# WORK INSTRUCTIONS
Lines with the word "ycombinator" in them must be copied from the records below.

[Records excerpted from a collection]
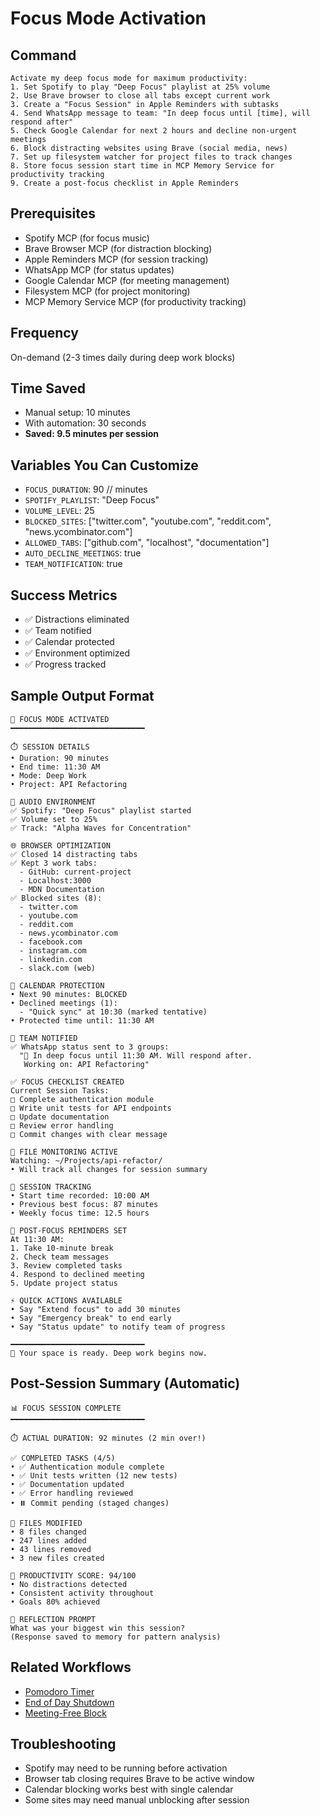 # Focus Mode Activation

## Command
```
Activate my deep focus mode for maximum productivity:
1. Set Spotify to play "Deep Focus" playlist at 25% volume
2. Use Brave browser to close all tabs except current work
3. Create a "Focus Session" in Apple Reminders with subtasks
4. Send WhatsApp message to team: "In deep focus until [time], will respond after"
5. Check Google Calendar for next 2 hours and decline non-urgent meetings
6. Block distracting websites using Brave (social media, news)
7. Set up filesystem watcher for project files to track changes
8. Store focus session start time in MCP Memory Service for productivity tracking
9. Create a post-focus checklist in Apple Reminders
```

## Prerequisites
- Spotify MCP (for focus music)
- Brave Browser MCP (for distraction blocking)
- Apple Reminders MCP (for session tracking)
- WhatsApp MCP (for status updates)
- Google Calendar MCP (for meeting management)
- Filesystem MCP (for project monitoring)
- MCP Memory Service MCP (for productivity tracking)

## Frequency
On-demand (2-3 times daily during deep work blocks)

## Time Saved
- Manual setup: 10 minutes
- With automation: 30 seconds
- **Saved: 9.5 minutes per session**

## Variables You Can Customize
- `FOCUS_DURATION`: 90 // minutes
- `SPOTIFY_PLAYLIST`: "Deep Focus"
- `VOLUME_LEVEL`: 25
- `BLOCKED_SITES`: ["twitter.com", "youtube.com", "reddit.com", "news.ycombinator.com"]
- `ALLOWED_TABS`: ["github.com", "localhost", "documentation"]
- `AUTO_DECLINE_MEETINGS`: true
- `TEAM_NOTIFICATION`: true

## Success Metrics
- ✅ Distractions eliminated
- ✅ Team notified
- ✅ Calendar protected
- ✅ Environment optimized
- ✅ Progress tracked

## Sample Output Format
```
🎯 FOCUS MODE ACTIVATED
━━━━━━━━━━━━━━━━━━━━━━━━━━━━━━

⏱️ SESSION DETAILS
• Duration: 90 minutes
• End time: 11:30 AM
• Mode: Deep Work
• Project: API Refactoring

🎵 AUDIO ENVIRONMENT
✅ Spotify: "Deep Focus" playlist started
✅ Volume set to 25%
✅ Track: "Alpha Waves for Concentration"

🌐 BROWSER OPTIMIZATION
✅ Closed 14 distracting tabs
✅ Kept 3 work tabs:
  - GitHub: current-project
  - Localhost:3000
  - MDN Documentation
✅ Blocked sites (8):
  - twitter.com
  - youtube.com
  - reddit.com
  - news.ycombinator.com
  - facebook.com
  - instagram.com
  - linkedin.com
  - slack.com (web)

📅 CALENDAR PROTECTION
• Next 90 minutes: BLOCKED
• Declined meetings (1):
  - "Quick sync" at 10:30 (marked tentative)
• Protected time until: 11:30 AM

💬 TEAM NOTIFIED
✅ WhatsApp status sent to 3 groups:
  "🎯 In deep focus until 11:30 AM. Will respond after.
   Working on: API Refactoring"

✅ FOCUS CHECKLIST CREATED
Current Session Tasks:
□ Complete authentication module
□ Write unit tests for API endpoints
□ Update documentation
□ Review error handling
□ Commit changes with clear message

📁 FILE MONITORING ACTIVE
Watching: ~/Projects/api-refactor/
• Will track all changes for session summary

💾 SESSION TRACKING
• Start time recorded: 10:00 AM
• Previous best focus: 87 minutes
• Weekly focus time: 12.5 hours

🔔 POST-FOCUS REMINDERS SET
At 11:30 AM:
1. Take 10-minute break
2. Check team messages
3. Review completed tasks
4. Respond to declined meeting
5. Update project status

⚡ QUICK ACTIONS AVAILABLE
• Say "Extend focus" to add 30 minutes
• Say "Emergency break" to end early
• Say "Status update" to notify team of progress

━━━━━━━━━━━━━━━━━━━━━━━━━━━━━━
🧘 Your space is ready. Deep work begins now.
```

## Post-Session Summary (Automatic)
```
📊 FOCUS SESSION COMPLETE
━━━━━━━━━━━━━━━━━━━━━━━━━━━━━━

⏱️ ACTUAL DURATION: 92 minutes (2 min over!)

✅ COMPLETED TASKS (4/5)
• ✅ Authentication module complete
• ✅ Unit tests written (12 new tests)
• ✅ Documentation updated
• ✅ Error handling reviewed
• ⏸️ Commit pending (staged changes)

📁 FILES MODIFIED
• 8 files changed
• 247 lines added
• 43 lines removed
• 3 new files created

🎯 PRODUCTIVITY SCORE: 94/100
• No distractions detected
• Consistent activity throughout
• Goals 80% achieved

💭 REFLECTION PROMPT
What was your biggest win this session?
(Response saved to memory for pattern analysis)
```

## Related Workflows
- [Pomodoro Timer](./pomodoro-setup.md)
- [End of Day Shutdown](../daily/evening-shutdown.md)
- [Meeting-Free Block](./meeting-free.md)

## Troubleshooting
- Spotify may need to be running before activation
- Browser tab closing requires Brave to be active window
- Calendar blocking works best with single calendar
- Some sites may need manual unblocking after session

# ANSWER SECTION
- `BLOCKED_SITES`: ["twitter.com", "youtube.com", "reddit.com", "news.ycombinator.com"]
  - news.ycombinator.com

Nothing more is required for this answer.